Personal information
- Full name: Robert Clark
- Date of birth: 4 November 1962 (age 62)
- Place of birth: Hamilton, Scotland
- Position(s): Defender

Senior career*
- Years: Team / Apps / (Gls)
- 1980–1982: Rangers / 1 / (0)
- 1982–1984: Kilmarnock / 66 / (12)
- 1984–1986: Motherwell / 13 / (1)
- 1986–1987: Kilmarnock / 44 / (2)
- 1987–1992: Albion Rovers / 149 / (13)
- 1992: Stirling Albion / 7 / (0)
- 1993: East Stirlingshire / 3 / (0)

= Robert Clark (footballer, born 1962) =

Scottish footballer

Robert Clark (born in Hamilton) is a Scottish former professional footballer who is best known for his time with Kilmarnock.

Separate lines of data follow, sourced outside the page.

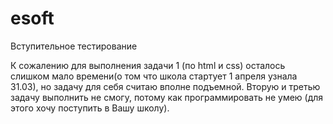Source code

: # esoft
Вступительное тестирование


К сожалению для выполнения задачи 1 (по html и css) осталось слишком мало времени(о том что школа стартует 1 апреля узнала 31.03), но задачу для себя считаю вполне подъемной.
Вторую и третью задачу выполнить не смогу, потому как программировать не умею (для этого хочу поступить в Вашу школу).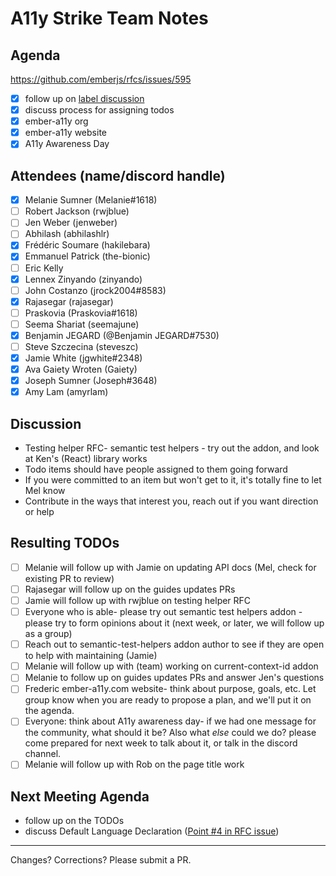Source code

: # A11y Strike Team Notes

## Agenda
https://github.com/emberjs/rfcs/issues/595
- [x] follow up on [label discussion](https://github.com/ember-a11y/core-notes/blob/ember-a11y/ember-a11y/2020-03/march-25.md)
- [x] discuss process for assigning todos
- [x] ember-a11y org
- [x] ember-a11y website
- [x] A11y Awareness Day

## Attendees (name/discord handle)

- [x] Melanie Sumner (Melanie#1618)
- [ ] Robert Jackson (rwjblue)
- [ ] Jen Weber	(jenweber)
- [ ] Abhilash (abhilashlr)
- [x] Frédéric Soumare	(hakilebara)
- [x] Emmanuel Patrick	(the-bionic)
- [ ] Eric Kelly
- [x] Lennex Zinyando	(zinyando)
- [ ] John Costanzo	(jrock2004#8583)
- [x] Rajasegar	(rajasegar)
- [ ] Praskovia	(Praskovia#1618)
- [ ] Seema Shariat	(seemajune)
- [x] Benjamin JEGARD	(@Benjamin JEGARD#7530) 
- [ ] Steve Szczecina	(steveszc)
- [x] Jamie White	(jgwhite#2348)
- [x] Ava Gaiety Wroten (Gaiety) 
- [x] Joseph Sumner	(Joseph#3648)
- [x] Amy Lam (amyrlam) 

## Discussion
- Testing helper RFC- semantic test helpers - try out the addon, and look at Ken's (React) library works
- Todo items should have people assigned to them going forward
- If you were committed to an item but won't get to it, it's totally fine to let Mel know 
- Contribute in the ways that interest you, reach out if you want direction or help

## Resulting TODOs
- [ ] Melanie will follow up with Jamie on updating API docs (Mel, check for existing PR to review)
- [ ] Rajasegar will follow up on the guides updates PRs
- [ ] Jamie will follow up with rwjblue on testing helper RFC
- [ ] Everyone who is able- please try out semantic test helpers addon - please try to form opinions about it (next week, or later, we will follow up as a group)
- [ ] Reach out to semantic-test-helpers addon author to see if they are open to help with maintaining (Jamie)
- [ ] Melanie will follow up with (team) working on current-context-id addon
- [ ] Melanie to follow up on guides updates PRs and answer Jen's questions
- [ ] Frederic ember-a11y.com website- think about purpose, goals, etc. Let group know when you are ready to propose a plan, and we'll put it on the agenda. 
- [ ] Everyone: think about A11y awareness day- if we had one message for the community, what should it be? Also what _else_ could we do? please come prepared for next week to talk about it, or talk in the discord channel.
- [ ] Melanie will follow up with Rob on the page title work

## Next Meeting Agenda
- follow up on the TODOs
- discuss Default Language Declaration ([Point #4 in RFC issue](https://github.com/emberjs/rfcs/issues/595))

------------------------------------------------
Changes? Corrections? Please submit a PR. 
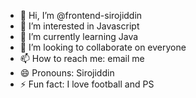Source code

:- 👋 Hi, I’m @frontend-sirojiddin
- 👀 I’m interested in Javascript
- 🌱 I’m currently learning Java
- 💞️ I’m looking to collaborate on everyone
- 📫 How to reach me: email me
- 😄 Pronouns: Sirojiddin
- ⚡ Fun fact: I love football and PS

<!---
frontend-sirojiddin/frontend-sirojiddin is a ✨ special ✨ repository because its `README.md` (this file) appears on your GitHub profile.
You can click the Preview link to take a look at your changes.
--->
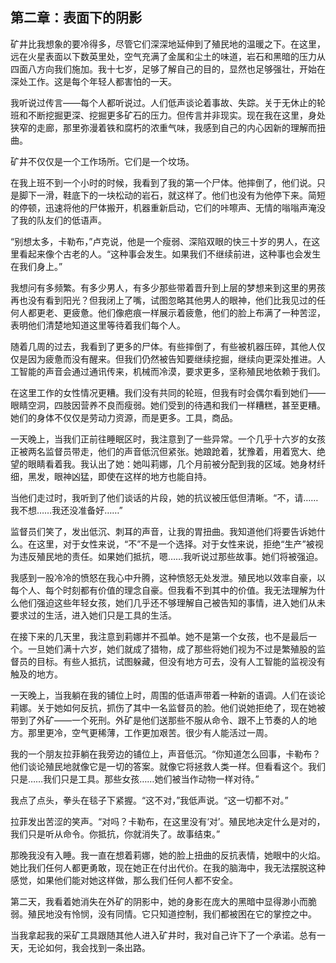 ## 第二章：表面下的阴影

矿井比我想象的要冷得多，尽管它们深深地延伸到了殖民地的温暖之下。在这里，远在火星表面以下数英里处，空气充满了金属和尘土的味道，岩石和黑暗的压力从四面八方向我们施加。我十七岁，足够了解自己的目的，显然也足够强壮，开始在深处工作。这是每个年轻人都害怕的一天。

我听说过传言——每个人都听说过。人们低声谈论着事故、失踪。关于无休止的轮班和不断挖掘更深、挖掘更多矿石的压力。但传言并非现实。现在我在这里，身处狭窄的走廊，那里弥漫着铁和腐朽的浓重气味，我感到自己的内心因新的理解而扭曲。

矿井不仅仅是一个工作场所。它们是一个坟场。

在我上班不到一个小时的时候，我看到了我的第一个尸体。他摔倒了，他们说。只是脚下一滑，鞋底下的一块松动的岩石，就这样了。他们也没有为他停下来。简短的停顿，迅速将他的尸体搬开，机器重新启动，它们的咔嚓声、无情的嗡嗡声淹没了我的队友们的低语声。

“别想太多，卡勒布，”卢克说，他是一个瘦弱、深陷双眼的快三十岁的男人，在这里看起来像个古老的人。“这种事会发生。如果我们不继续前进，这种事也会发生在我们身上。”

我想问有多频繁。有多少男人，有多少那些带着晋升到上层的梦想来到这里的男孩再也没有看到阳光？但我闭上了嘴，试图忽略其他男人的眼神，他们比我见过的任何人都更老、更疲惫。他们像疤痕一样展示着疲惫，他们的脸上布满了一种苦涩，表明他们清楚地知道这里等待着我们每个人。

随着几周的过去，我看到了更多的尸体。有些摔倒了，有些被机器压碎，其他人仅仅是因为疲惫而没有醒来。但我们仍然被告知要继续挖掘，继续向更深处推进。人工智能的声音会通过通讯传来，机械而冷漠，要求更多，坚称殖民地依赖于我们。

在这里工作的女性情况更糟。我们没有共同的轮班，但我有时会偶尔看到她们——眼睛空洞，四肢因营养不良而瘦弱。她们受到的待遇和我们一样糟糕，甚至更糟。她们的身体不仅仅是劳动力资源，而是更多。工具，商品。

一天晚上，当我们正前往睡眠区时，我注意到了一些异常。一个几乎十六岁的女孩正被两名监督员带走，他们的声音低沉但紧张。她踉跄着，犹豫着，用着宽大、绝望的眼睛看着我。我认出了她：她叫莉娜，几个月前被分配到我的区域。她身材纤细，黑发，眼神凶猛，即使在这样的地方也能自持。

当他们走过时，我听到了他们谈话的片段，她的抗议被压低但清晰。“不，请……我不想……我还没准备好……”

监督员们笑了，发出低沉、刺耳的声音，让我的胃扭曲。我知道他们将要告诉她什么。在这里，对于女性来说，“不”不是一个选择。对于女性来说，拒绝“生产”被视为违反殖民地的责任。如果她们抵抗，嗯……我听说过那些故事。她们将被强迫。

我感到一股冷冷的愤怒在我心中升腾，这种愤怒无处发泄。殖民地以效率自豪，以每个人、每个时刻都有价值的理念自豪。但我看不到其中的价值。我无法理解为什么他们强迫这些年轻女孩，她们几乎还不够理解自己被告知的事情，进入她们从未要求过的生活，进入她们只是工具的生活。

在接下来的几天里，我注意到莉娜并不孤单。她不是第一个女孩，也不是最后一个。一旦她们满十六岁，她们就成了猎物，成了那些将她们视为不过是繁殖股的监督员的目标。有些人抵抗，试图躲藏，但没有地方可去，没有人工智能的监视没有触及的地方。

一天晚上，当我躺在我的铺位上时，周围的低语声带着一种新的语调。人们在谈论莉娜。关于她如何反抗，抓伤了其中一名监督员的脸。他们说她拒绝了，现在她被带到了外矿——一个死刑。外矿是他们送那些不服从命令、跟不上节奏的人的地方。那里更冷，空气更稀薄，工作更加艰苦。很少有人能活过一周。

我的一个朋友拉菲躺在我旁边的铺位上，声音低沉。“你知道怎么回事，卡勒布？他们谈论殖民地就像它是一切的答案。就像它将拯救人类一样。但看看这个。我们只是……我们只是工具。那些女孩……她们被当作动物一样对待。”

我点了点头，拳头在毯子下紧握。“这不对，”我低声说。“这一切都不对。”

拉菲发出苦涩的笑声。“对吗？卡勒布，在这里没有‘对’。殖民地决定什么是对的，我们只是听从命令。你抵抗，你就消失了。故事结束。”

那晚我没有入睡。我一直在想着莉娜，她的脸上扭曲的反抗表情，她眼中的火焰。她比我们任何人都更勇敢，现在她正在付出代价。在我的脑海中，我无法摆脱这种感觉，如果他们能对她这样做，那么我们任何人都不安全。

第二天，我看着她消失在外矿的阴影中，她的身影在庞大的黑暗中显得渺小而脆弱。殖民地没有怜悯，没有同情。它只知道控制，我们都被困在它的掌控之中。

当我拿起我的采矿工具跟随其他人进入矿井时，我对自己许下了一个承诺。总有一天，无论如何，我会找到一条出路。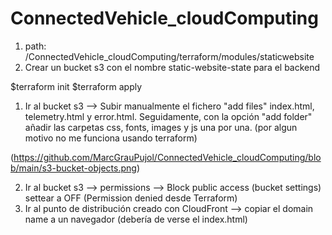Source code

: # ConnectedVehicle_cloudComputing

1. path: /ConnectedVehicle_cloudComputing/terraform/modules/staticwebsite
2. Crear un bucket s3 con el nombre static-website-state para el backend

$terraform init
$terraform apply

1. Ir al bucket s3 --> Subir manualmente el fichero "add files" index.html, telemetry.html y error.html. Seguidamente, con la opción "add folder" añadir las carpetas css, fonts, images y js una por una. (por algun motivo no me funciona usando terraform)

</span><span>(</span><span>https://github.com/MarcGrauPujol/ConnectedVehicle_cloudComputing/blob/main/s3-bucket-objects.png</span><span>)</span>

2. Ir al bucket s3 --> permissions --> Block public access (bucket settings) settear a OFF  (Permission denied desde Terraform)
3. Ir al punto de distribución creado con CloudFront --> copiar el domain name a un navegador (debería de verse el index.html)
 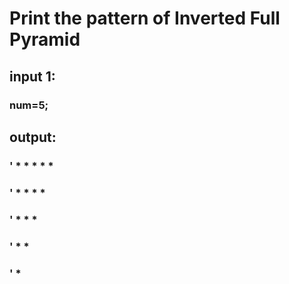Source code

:# Print the pattern of Inverted Full Pyramid 

## input 1:
### num=5;

## output:

### ' * * * * *
### '  * * * * 
### '   * * * 
### '    * * 
### '     * 

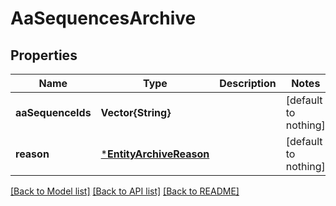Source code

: # AaSequencesArchive


## Properties
Name | Type | Description | Notes
------------ | ------------- | ------------- | -------------
**aaSequenceIds** | **Vector{String}** |  | [default to nothing]
**reason** | [***EntityArchiveReason**](EntityArchiveReason.md) |  | [default to nothing]


[[Back to Model list]](../README.md#models) [[Back to API list]](../README.md#api-endpoints) [[Back to README]](../README.md)


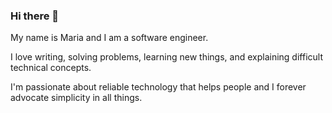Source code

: ### Hi there 👋

My name is Maria and I am a software engineer.

I love writing, solving problems, learning new things, and explaining difficult technical concepts. 

I'm passionate about reliable technology that helps people and I forever advocate simplicity in all things. 


<!--
**mpaktiti/mpaktiti** is a ✨ _special_ ✨ repository because its `README.md` (this file) appears on your GitHub profile.

Here are some ideas to get you started:

- 🔭 I’m currently working on ...
- 🌱 I’m currently learning ...
- 👯 I’m looking to collaborate on ...
- 🤔 I’m looking for help with ...
- 💬 Ask me about ...
- 📫 How to reach me: ...
- 😄 Pronouns: ...
- ⚡ Fun fact: ...
-->
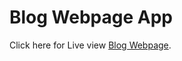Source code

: # Blog Webpage App

Click here for Live view [Blog Webpage](https://blog-webpage-task-3.netlify.app/).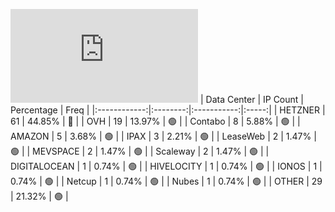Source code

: ![Diagramm](https://github.com/obajay/StateSync-snapshots/blob/main/Projects/Juno/1/README.md)
| Data Center | IP Count | Percentage | Freq |
|:------------:|:--------:|:-----------:|:-----:|
| HETZNER | 61 | 44.85% | 🔴 |
| OVH | 19 | 13.97% | 🟢 |
| Contabo | 8 | 5.88% | 🟢 |
| AMAZON | 5 | 3.68% | 🟢 |
| IPAX | 3 | 2.21% | 🟢 |
| LeaseWeb | 2 | 1.47% | 🟢 |
| MEVSPACE | 2 | 1.47% | 🟢 |
| Scaleway | 2 | 1.47% | 🟢 |
| DIGITALOCEAN | 1 | 0.74% | 🟢 |
| HIVELOCITY | 1 | 0.74% | 🟢 |
| IONOS | 1 | 0.74% | 🟢 |
| Netcup | 1 | 0.74% | 🟢 |
| Nubes | 1 | 0.74% | 🟢 |
| OTHER | 29 | 21.32% | 🟢 |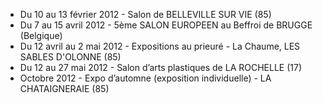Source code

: 
* Du 10 au 13 février 2012 - Salon de BELLEVILLE SUR VIE (85)
* Du 7 au 15 avril 2012 - 5ème SALON EUROPEEN au Beffroi de BRUGGE (Belgique)
* Du 12 avril au 2 mai 2012 - Expositions au prieuré - La Chaume, LES SABLES D'OLONNE (85)
* Du 12 au 27 mai 2012 - Salon d’arts plastiques de LA ROCHELLE (17)
* Octobre 2012 - Expo d’automne (exposition individuelle) - LA CHATAIGNERAIE (85)
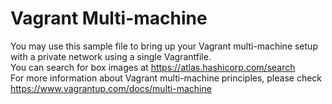 # Vagrant Multi-machine <br/> 
You may use this sample file to bring up your Vagrant multi-machine setup with a private network using a single Vagrantfile. <br />
You can search for box images at https://atlas.hashicorp.com/search <br />
For more information about Vagrant multi-machine principles, please check https://www.vagrantup.com/docs/multi-machine <br />
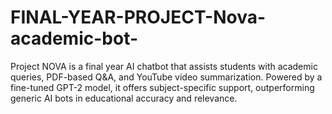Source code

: # FINAL-YEAR-PROJECT-Nova-academic-bot-
Project NOVA is a final year AI chatbot that assists students with academic queries, PDF-based Q&amp;A, and YouTube video summarization. Powered by a fine-tuned GPT-2 model, it offers subject-specific support, outperforming generic AI bots in educational accuracy and relevance.
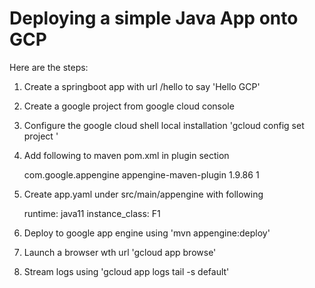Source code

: # Deploying a simple Java App onto GCP

Here are the steps:
1. Create a springboot app with url /hello to say 'Hello GCP'
1. Create a google project from google cloud console
1. Configure the google cloud shell local installation 'gcloud config set project <new-google-project-id>'
1. Add following to maven pom.xml in plugin section


    <plugin>
        <groupId>com.google.appengine</groupId>
        <artifactId>appengine-maven-plugin</artifactId>
        <version>1.9.86</version>
        <configuration>
            <deploy.projectId><new-google-project-id></deploy.projectId>
            <deploy.version>1</deploy.version>
        </configuration>
    </plugin>

5. Create app.yaml under src/main/appengine with following


    runtime: java11
    instance_class: F1

6. Deploy to google app engine using 'mvn appengine:deploy'
1. Launch a browser wth url 'gcloud app browse'
1. Stream logs using 'gcloud app logs tail -s default'


   
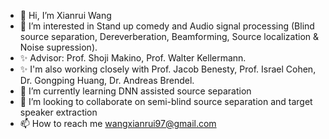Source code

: - 👋 Hi, I’m Xianrui Wang
- 👀 I’m interested in Stand up comedy and Audio signal processing (Blind source separation, Dereverberation, Beamforming, Source localization & Noise supression). 
- ✨ Advisor: Prof. Shoji Makino, Prof. Walter Kellermann.
- ✨ I'm also working closely with Prof. Jacob Benesty, Prof. Israel Cohen, Dr. Gongping Huang, Dr. Andreas Brendel. 
- 🌱 I’m currently learning DNN assisted source separation 
- 💞️ I’m looking to collaborate on semi-blind source separation and target speaker extraction
- 📫 How to reach me wangxianrui97@gmail.com
<!---
  [![Xianrui Wang's GitHub stats](https://github-readme-stats.vercel.app/api?username=XianruiWang&theme=moltack&show_icons=true)](https://github.com/XianruiWang/github-readme-stats)


theLittleTiger/theLittleTiger is a ✨ special  repository because its `README.md` (this file) appears on your GitHub profile.
You can click the Preview link to take a look at your changes.
--->
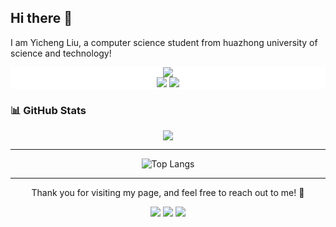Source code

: ## Hi there 👋

I am Yicheng Liu, a computer science student from huazhong university of science and technology!

<p align="center" style="background-color: #fff;">
    <img src="https://img.shields.io/badge/-Contact%20me-fff?style=for-the-badge" />
    <br>
    <a href="https://github.com/Comedymaker"><img src="https://img.shields.io/badge/-Github-000?style=for-the-badge&logo=Github&logoColor=white"/></a>
    <a href="mailto:yichengliu@hust.edu.cn"><img src="https://img.shields.io/badge/-email-c14438?style=for-the-badge&logo=Gmail&logoColor=white"/></a>
</p>


### 📊 GitHub Stats

<p align="center">
    <img src="https://github-readme-stats.vercel.app/api?username=Comedymaker&show_icons=true&theme=tokyonight&hide_title=true&hide_border=true&bg_color=00000000" />
</p>

---

<p align="center">
  <img src="https://github-readme-stats.vercel.app/api/top-langs/?username=Comedymaker&size_weight=0.5&count_weight=0.5&langs_count=8" alt="Top Langs">
</p>


---

<p align="center">
    Thank you for visiting my page, and feel free to reach out to me! 🚀
</p>

<p align="center">
    <img src="https://badges.pufler.dev/visits/Comedymaker/Comedymaker?labelColor=91b0fc&color=47bdae" />
    <img src="https://badges.pufler.dev/repos/Comedymaker?labelColor=91b0fc&color=47bdae" />
    <img src="https://badges.pufler.dev/updated/Comedymaker/Comedymaker?labelColor=91b0fc&color=47bdae" />
</p>



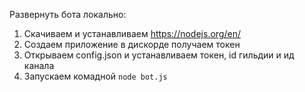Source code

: Развернуть бота локально: 
  1. Скачиваем и устанавливаем https://nodejs.org/en/
  2. Создаем приложение в дискорде получаем токен 
  3. Открываем config.json и устанавливаем токен, id гильдии и ид канала
  4. Запускаем комадной `node bot.js`
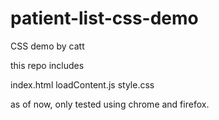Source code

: # patient-list-css-demo
CSS demo by catt

this repo includes

index.html
loadContent.js
style.css

as of now, only tested using chrome and firefox.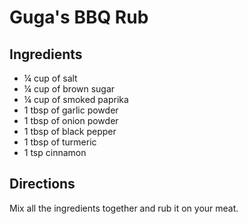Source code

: # Guga's BBQ Rub

## Ingredients

- ¼ cup of salt
- ¼ cup of brown sugar
- ¼ cup of smoked paprika
- 1 tbsp of garlic powder
- 1 tbsp of onion powder
- 1 tbsp of black pepper
- 1 tbsp of turmeric
- 1 tsp cinnamon

## Directions

Mix all the ingredients together and rub it on your meat.
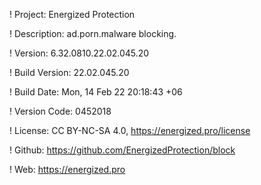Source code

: ! Project: Energized Protection

! Description: ad.porn.malware blocking.

! Version: 6.32.0810.22.02.045.20

! Build Version: 22.02.045.20

! Build Date: Mon, 14 Feb 22 20:18:43 +06

! Version Code: 0452018

! License: CC BY-NC-SA 4.0, https://energized.pro/license

! Github: https://github.com/EnergizedProtection/block

! Web: https://energized.pro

Clark began his career at Blantyre Victoria before joining Rangers in 1980. He stayed there for two seasons, making one appearance before moving on to Kilmarnock. After spells with Motherwell, a second term at Kilmarnock, Clark moved on to Albion Rovers in 1987. He enjoyed a successful spell at the club, making over one hundred and fifty appearances. Clark wound down his career at Stirling Albion and East Stirlingshire then re-joined the junior leagues with Shotts Bon Accord.